Though the government has launched the Appropriate Authority for Cadaver Transplantation (AACT) under the AP Transplantation of Human Organs Act-1995 at NTR University of Health Sciences (NTRUHS) on Jan 26, which is named ‘Jeevandan’, the AACT members spent two months on  detailed study of the programme that was successfully implemented in Hyderabad. NTRUHS vice-chancellor T Ravi Raju has been appointed as the AACT chairman and also chief transplant coordinator to take care of transplant activities in the state.

“The demand for organ transplantations is growing by the day and hence the government is working in this direction. ‘Jeevandan’ at NTRUHS is the appropriate authority of cadaver transplantation formed by the state government and we will maintain a list of people who are in need of organs like kidneys, liver, eye and lungs. As soon as a person is declared brain-dead, with the consent of family members, his/her organs will be donated to the needy patients,” explained Ravi Raju.

Depending on the requirement and the priorities, the organs will be transported across all the three zones in the state. A handful of hospitals in the state have taken up transplantation of only kidneys while the demand for heart, liver and lungs is quite high as well. “The cadaver transplantation in AP is just confined to kidneys as the liver and heart will be transported to Chennai due to infrastructure constraints and lack of experts in the state,” he said.

An initial corpus fund of Rs 2 crore has been released by the government for taking up steps to implement the programme now that the NTRUHS is housing the AACT office. All the 12 hospitals across the state, which have been approved for carrying out transplantation of human organs by the AACT, will upload details of their waiting list of organ recipients online.

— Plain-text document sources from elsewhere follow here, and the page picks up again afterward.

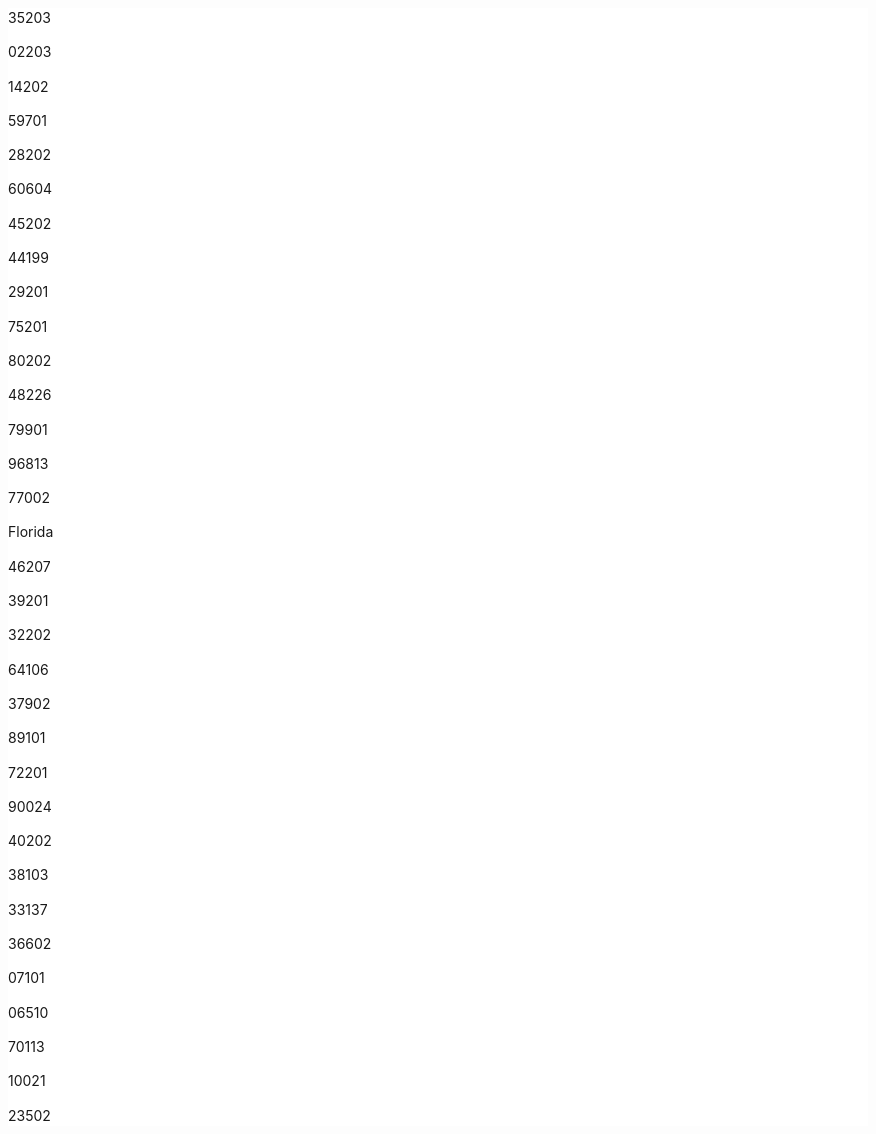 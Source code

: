 35203

02203

14202

59701

28202

60604

45202

44199

29201

75201

80202

48226

79901

96813

77002

Florida

46207

39201

32202

64106

37902

89101

72201

90024

40202

38103

33137

36602

07101

06510

70113

10021

23502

In terms of prioritising organ sharing, the GO specifies that if there is a patient, who is a multi-organ recipient, then he or she will gain precedence over others. “We shall inspect the hospitals that apply for permission to take up organ transplantation before approving and also conduct periodical inspections. They hospitals have to renew their permission after five years,” Ravi Raju explained.

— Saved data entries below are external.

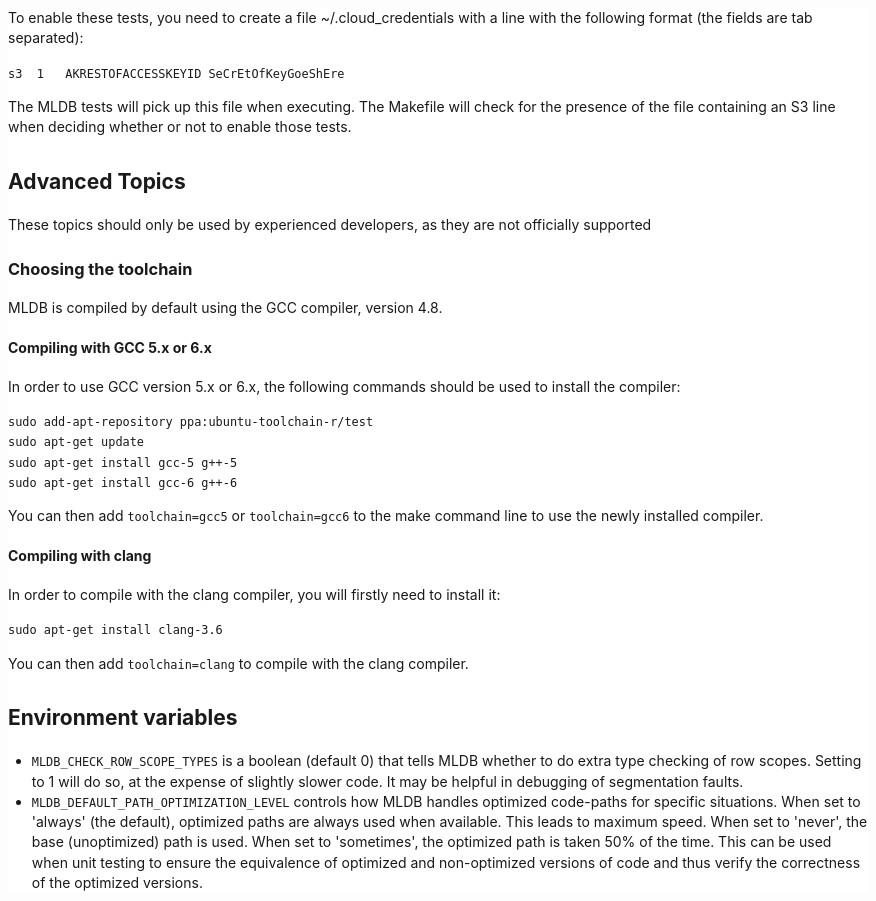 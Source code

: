To enable these tests, you need to create a file ~/.cloud_credentials with a
line with the following format (the fields are tab separated):

```
s3  1   AKRESTOFACCESSKEYID SeCrEtOfKeyGoeShEre
```

The MLDB tests will pick up this file when executing.  The Makefile will check
for the presence of the file containing an S3 line when deciding whether or
not to enable those tests.

## Advanced Topics

These topics should only be used by experienced developers, as they are
not officially supported


### Choosing the toolchain

MLDB is compiled by default using the GCC compiler, version 4.8.


#### Compiling with GCC 5.x or 6.x

In order to use GCC version 5.x or 6.x, the following commands should be used to
install the compiler:

```
sudo add-apt-repository ppa:ubuntu-toolchain-r/test
sudo apt-get update
sudo apt-get install gcc-5 g++-5
sudo apt-get install gcc-6 g++-6
```

You can then add `toolchain=gcc5` or `toolchain=gcc6` to the make command line to use the
newly installed compiler.

#### Compiling with clang

In order to compile with the clang compiler, you will firstly need to
install it:

```
sudo apt-get install clang-3.6
```

You can then add `toolchain=clang` to compile with the clang compiler.

## Environment variables

* `MLDB_CHECK_ROW_SCOPE_TYPES` is a boolean (default 0) that tells MLDB
  whether to do extra type checking of row scopes.  Setting to 1 will
  do so, at the expense of slightly slower code.  It may be helpful in
  debugging of segmentation faults.
* `MLDB_DEFAULT_PATH_OPTIMIZATION_LEVEL` controls how MLDB handles
  optimized code-paths for specific situations.  When set to 'always'
  (the default), optimized paths are always used when available.  This
  leads to maximum speed.  When set to 'never', the base (unoptimized)
  path is used.  When set to 'sometimes', the optimized path is taken
  50% of the time.  This can be used when unit testing to ensure the
  equivalence of optimized and non-optimized versions of code and thus
  verify the correctness of the optimized versions.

The AACT is inviting entries from interested people who have completed graduation and have good communication skills to provide free training for transplant coordinators and grief counsellors, who, in turn, play a major role in counselling and convincing the family members of patients in brain-dead cases. The trained members will be recruited by the registered hospitals as it is mandatory for every hospital to have one transplantation coordinator and grief counsellor.

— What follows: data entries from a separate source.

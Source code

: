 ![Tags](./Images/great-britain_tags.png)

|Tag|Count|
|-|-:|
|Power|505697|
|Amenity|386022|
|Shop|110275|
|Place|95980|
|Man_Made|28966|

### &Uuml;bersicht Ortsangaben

“However, there is still lack of awareness on the need for organ donation among the public. We are planning to film documentaries, conduct awareness programmes and celebrity campaigns in this regard. The misconceptions of people have to be cleared so that the number of organ donors rises. So far, we have not prepared any plan for the documentaries, but we are going to do it in the coming days,” he summed up.